+++ MATERIAL FOR THIS EXERCISE +++

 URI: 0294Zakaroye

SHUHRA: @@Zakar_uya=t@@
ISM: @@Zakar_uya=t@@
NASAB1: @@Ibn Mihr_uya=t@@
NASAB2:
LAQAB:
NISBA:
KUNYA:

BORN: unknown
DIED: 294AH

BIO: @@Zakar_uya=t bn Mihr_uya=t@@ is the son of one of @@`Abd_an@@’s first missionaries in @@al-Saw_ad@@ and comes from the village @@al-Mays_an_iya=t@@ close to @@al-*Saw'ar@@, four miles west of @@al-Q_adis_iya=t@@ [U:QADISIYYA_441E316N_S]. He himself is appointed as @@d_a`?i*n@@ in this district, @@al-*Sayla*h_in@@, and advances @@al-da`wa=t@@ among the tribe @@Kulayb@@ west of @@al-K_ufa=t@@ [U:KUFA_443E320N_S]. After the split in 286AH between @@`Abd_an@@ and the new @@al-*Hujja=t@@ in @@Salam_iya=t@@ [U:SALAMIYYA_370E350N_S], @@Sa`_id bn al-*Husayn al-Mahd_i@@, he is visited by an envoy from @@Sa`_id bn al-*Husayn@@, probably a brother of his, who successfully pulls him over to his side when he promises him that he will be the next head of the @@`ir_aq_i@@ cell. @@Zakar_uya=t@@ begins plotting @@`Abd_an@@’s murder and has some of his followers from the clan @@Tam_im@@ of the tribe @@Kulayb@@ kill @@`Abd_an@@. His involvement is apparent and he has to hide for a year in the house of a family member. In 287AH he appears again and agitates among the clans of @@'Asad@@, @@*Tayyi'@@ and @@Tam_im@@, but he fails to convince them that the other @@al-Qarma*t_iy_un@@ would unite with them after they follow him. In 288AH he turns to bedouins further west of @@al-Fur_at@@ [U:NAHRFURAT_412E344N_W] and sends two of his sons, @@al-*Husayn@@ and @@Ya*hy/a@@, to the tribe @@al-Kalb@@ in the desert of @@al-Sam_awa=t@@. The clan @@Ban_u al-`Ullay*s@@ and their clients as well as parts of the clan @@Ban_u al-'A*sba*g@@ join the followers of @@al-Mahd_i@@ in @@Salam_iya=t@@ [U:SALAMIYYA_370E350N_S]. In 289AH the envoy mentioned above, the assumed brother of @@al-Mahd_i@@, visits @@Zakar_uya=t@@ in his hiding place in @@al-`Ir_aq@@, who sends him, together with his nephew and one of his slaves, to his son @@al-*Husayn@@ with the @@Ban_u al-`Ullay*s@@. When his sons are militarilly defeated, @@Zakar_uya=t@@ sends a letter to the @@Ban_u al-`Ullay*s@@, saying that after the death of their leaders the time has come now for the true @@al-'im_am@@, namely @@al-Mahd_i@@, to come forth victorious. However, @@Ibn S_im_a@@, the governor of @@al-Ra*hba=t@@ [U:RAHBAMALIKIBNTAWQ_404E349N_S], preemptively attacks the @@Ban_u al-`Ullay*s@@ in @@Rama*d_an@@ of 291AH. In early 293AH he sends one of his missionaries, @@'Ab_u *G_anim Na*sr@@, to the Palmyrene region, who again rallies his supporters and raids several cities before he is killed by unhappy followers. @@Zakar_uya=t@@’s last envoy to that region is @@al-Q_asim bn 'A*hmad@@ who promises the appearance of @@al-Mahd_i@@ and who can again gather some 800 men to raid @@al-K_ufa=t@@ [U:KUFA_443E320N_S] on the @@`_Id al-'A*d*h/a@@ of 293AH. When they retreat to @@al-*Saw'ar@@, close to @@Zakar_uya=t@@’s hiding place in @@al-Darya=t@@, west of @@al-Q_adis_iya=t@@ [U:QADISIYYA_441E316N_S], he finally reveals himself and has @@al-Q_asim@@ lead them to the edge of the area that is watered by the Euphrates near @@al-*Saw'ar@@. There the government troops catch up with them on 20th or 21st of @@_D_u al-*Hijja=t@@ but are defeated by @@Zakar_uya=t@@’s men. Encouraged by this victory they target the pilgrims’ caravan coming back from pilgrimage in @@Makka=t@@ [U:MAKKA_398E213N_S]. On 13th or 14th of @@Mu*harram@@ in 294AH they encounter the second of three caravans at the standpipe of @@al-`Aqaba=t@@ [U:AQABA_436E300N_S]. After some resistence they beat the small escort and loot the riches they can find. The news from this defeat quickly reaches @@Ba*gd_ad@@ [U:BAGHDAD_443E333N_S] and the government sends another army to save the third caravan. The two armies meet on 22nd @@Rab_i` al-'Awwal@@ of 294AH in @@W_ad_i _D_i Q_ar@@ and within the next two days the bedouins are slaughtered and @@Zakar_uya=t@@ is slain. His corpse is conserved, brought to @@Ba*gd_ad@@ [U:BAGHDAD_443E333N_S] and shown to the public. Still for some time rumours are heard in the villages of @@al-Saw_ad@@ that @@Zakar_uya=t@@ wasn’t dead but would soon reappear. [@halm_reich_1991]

+++

→ **WHAT IS NEEDED**:
From the records above, please extract every line and repeat it exactly.

→ **EXERCISE RESULT**:
 URI: 0294Zakaroye

SHUHRA: @@Zakar_uya=t@@
ISM: @@Zakar_uya=t@@
NASAB1: @@Ibn Mihr_uya=t@@
NASAB2:
LAQAB:
NISBA:
KUNYA:

BORN: unknown
DIED: 294AH

BIO: @@Zakar_uya=t bn Mihr_uya=t@@ is the son of one of @@`Abd_an@@’s first missionaries in @@al-Saw_ad@@ and comes from the village @@al-Mays_an_iya=t@@ close to @@al-*Saw'ar@@, four miles west of @@al-Q_adis_iya=t@@ [U:QADISIYYA_441E316N_S]. He himself is appointed as @@d_a`?i*n@@ in this district, @@al-*Sayla*h_in@@, and advances @@al-da`wa=t@@ among the tribe @@Kulayb@@ west of @@al-K_ufa=t@@ [U:KUFA_443E320N_S]. After the split in 286AH between @@`Abd_an@@ and the new @@al-*Hujja=t@@ in @@Salam_iya=t@@ [U:SALAMIYYA_370E350N_S], @@Sa`_id bn al-*Husayn al-Mahd_i@@, he is visited by an envoy from @@Sa`_id bn al-*Husayn@@, probably a brother of his, who successfully pulls him over to his side when he promises him that he will be the next head of the @@`ir_aq_i@@ cell. @@Zakar_uya=t@@ begins plotting @@`Abd_an@@’s murder and has some of his followers from the clan @@Tam_im@@ of the tribe @@Kulayb@@ kill @@`Abd_an@@. His involvement is apparent and he has to hide for a year in the house of a family member. In 287AH he appears again and agitates among the clans of @@'Asad@@, @@*Tayyi'@@ and @@Tam_im@@, but he fails to convince them that the other @@al-Qarma*t_iy_un@@ would unite with them after they follow him. In 288AH he turns to bedouins further west of @@al-Fur_at@@ [U:NAHRFURAT_412E344N_W] and sends two of his sons, @@al-*Husayn@@ and @@Ya*hy/a@@, to the tribe @@al-Kalb@@ in the desert of @@al-Sam_awa=t@@. The clan @@Ban_u al-`Ullay*s@@ and their clients as well as parts of the clan @@Ban_u al-'A*sba*g@@ join the followers of @@al-Mahd_i@@ in @@Salam_iya=t@@ [U:SALAMIYYA_370E350N_S]. In 289AH the envoy mentioned above, the assumed brother of @@al-Mahd_i@@, visits @@Zakar_uya=t@@ in his hiding place in @@al-`Ir_aq@@, who sends him, together with his nephew and one of his slaves, to his son @@al-*Husayn@@ with the @@Ban_u al-`Ullay*s@@. When his sons are militarilly defeated, @@Zakar_uya=t@@ sends a letter to the @@Ban_u al-`Ullay*s@@, saying that after the death of their leaders the time has come now for the true @@al-'im_am@@, namely @@al-Mahd_i@@, to come forth victorious. However, @@Ibn S_im_a@@, the governor of @@al-Ra*hba=t@@ [U:RAHBAMALIKIBNTAWQ_404E349N_S], preemptively attacks the @@Ban_u al-`Ullay*s@@ in @@Rama*d_an@@ of 291AH. In early 293AH he sends one of his missionaries, @@'Ab_u *G_anim Na*sr@@, to the Palmyrene region, who again rallies his supporters and raids several cities before he is killed by unhappy followers. @@Zakar_uya=t@@’s last envoy to that region is @@al-Q_asim bn 'A*hmad@@ who promises the appearance of @@al-Mahd_i@@ and who can again gather some 800 men to raid @@al-K_ufa=t@@ [U:KUFA_443E320N_S] on the @@`_Id al-'A*d*h/a@@ of 293AH. When they retreat to @@al-*Saw'ar@@, close to @@Zakar_uya=t@@’s hiding place in @@al-Darya=t@@, west of @@al-Q_adis_iya=t@@ [U:QADISIYYA_441E316N_S], he finally reveals himself and has @@al-Q_asim@@ lead them to the edge of the area that is watered by the Euphrates near @@al-*Saw'ar@@. There the government troops catch up with them on 20th or 21st of @@_D_u al-*Hijja=t@@ but are defeated by @@Zakar_uya=t@@’s men. Encouraged by this victory they target the pilgrims’ caravan coming back from pilgrimage in @@Makka=t@@ [U:MAKKA_398E213N_S]. On 13th or 14th of @@Mu*harram@@ in 294AH they encounter the second of three caravans at the standpipe of @@al-`Aqaba=t@@ [U:AQABA_436E300N_S]. After some resistence they beat the small escort and loot the riches they can find. The news from this defeat quickly reaches @@Ba*gd_ad@@ [U:BAGHDAD_443E333N_S] and the government sends another army to save the third caravan. The two armies meet on 22nd @@Rab_i` al-'Awwal@@ of 294AH in @@W_ad_i _D_i Q_ar@@ and within the next two days the bedouins are slaughtered and @@Zakar_uya=t@@ is slain. His corpse is conserved, brought to @@Ba*gd_ad@@ [U:BAGHDAD_443E333N_S] and shown to the public. Still for some time rumours are heard in the villages of @@al-Saw_ad@@ that @@Zakar_uya=t@@ wasn’t dead but would soon reappear. [@halm_reich_1991]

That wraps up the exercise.